(MATERIAL TO PROCESS)

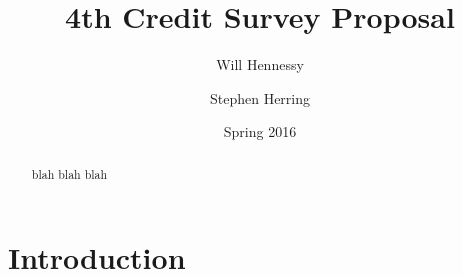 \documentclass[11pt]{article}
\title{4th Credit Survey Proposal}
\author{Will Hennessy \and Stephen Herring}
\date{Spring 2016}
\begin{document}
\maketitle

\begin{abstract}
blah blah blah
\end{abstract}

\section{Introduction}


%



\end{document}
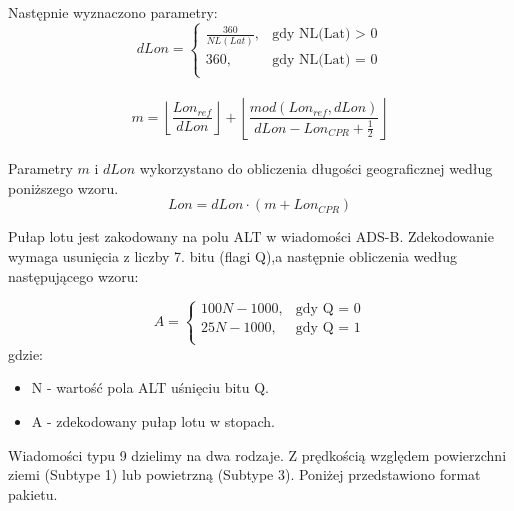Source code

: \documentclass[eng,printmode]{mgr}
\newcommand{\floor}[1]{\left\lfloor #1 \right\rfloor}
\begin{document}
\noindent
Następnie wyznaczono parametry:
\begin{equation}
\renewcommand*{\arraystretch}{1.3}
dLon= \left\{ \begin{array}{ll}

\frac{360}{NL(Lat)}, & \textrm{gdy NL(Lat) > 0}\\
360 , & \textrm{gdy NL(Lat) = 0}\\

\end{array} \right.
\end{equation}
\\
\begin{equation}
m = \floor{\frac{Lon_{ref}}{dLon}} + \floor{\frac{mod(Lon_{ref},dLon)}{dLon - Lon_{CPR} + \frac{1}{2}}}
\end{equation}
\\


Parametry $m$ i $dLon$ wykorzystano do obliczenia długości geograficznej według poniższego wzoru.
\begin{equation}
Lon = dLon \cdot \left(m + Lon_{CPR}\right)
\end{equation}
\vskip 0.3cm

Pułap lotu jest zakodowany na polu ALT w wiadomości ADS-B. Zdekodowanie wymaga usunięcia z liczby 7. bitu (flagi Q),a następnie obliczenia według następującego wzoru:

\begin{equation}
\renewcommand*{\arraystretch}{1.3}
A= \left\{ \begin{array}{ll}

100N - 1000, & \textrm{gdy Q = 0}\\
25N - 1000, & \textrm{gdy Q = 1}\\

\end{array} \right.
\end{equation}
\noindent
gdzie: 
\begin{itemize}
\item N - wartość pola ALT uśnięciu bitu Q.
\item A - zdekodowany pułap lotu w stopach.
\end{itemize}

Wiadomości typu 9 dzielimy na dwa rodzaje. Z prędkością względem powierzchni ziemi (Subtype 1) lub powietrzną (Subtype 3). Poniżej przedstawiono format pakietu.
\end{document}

(End MATERIAL TO PROCESS)
(MATERIAL TO PROCESS)

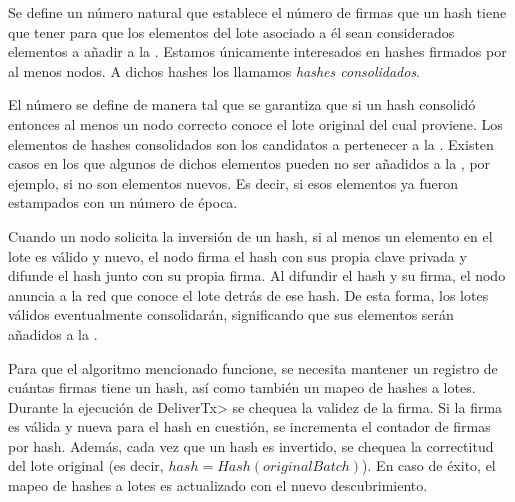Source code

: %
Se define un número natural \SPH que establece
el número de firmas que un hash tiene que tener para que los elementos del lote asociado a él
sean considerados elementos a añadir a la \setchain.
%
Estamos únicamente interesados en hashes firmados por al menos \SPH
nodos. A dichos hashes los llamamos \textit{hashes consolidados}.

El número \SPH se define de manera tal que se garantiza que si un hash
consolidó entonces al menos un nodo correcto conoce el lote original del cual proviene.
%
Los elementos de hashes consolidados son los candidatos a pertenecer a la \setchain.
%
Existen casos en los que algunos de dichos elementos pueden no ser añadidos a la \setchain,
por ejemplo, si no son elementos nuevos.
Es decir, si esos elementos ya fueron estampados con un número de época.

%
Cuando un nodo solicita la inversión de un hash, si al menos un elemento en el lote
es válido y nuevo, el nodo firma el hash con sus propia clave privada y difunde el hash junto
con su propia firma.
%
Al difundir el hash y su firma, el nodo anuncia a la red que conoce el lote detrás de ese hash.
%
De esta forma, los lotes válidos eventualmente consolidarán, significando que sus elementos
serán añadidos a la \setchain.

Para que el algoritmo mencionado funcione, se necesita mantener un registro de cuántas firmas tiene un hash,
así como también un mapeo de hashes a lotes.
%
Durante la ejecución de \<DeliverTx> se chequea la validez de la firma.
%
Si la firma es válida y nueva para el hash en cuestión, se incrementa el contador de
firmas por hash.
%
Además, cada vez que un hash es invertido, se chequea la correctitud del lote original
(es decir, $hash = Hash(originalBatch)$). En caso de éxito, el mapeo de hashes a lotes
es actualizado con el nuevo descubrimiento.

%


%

(End MATERIAL TO PROCESS)

◆ WHAT IS EXPECTED:
Show every line from the entries above in which the word "lotes" appears.

◆ RESULT FOR THIS EXERCISE:
De esta forma, los lotes válidos eventualmente consolidarán, significando que sus elementos
así como también un mapeo de hashes a lotes.
(es decir, $hash = Hash(originalBatch)$). En caso de éxito, el mapeo de hashes a lotes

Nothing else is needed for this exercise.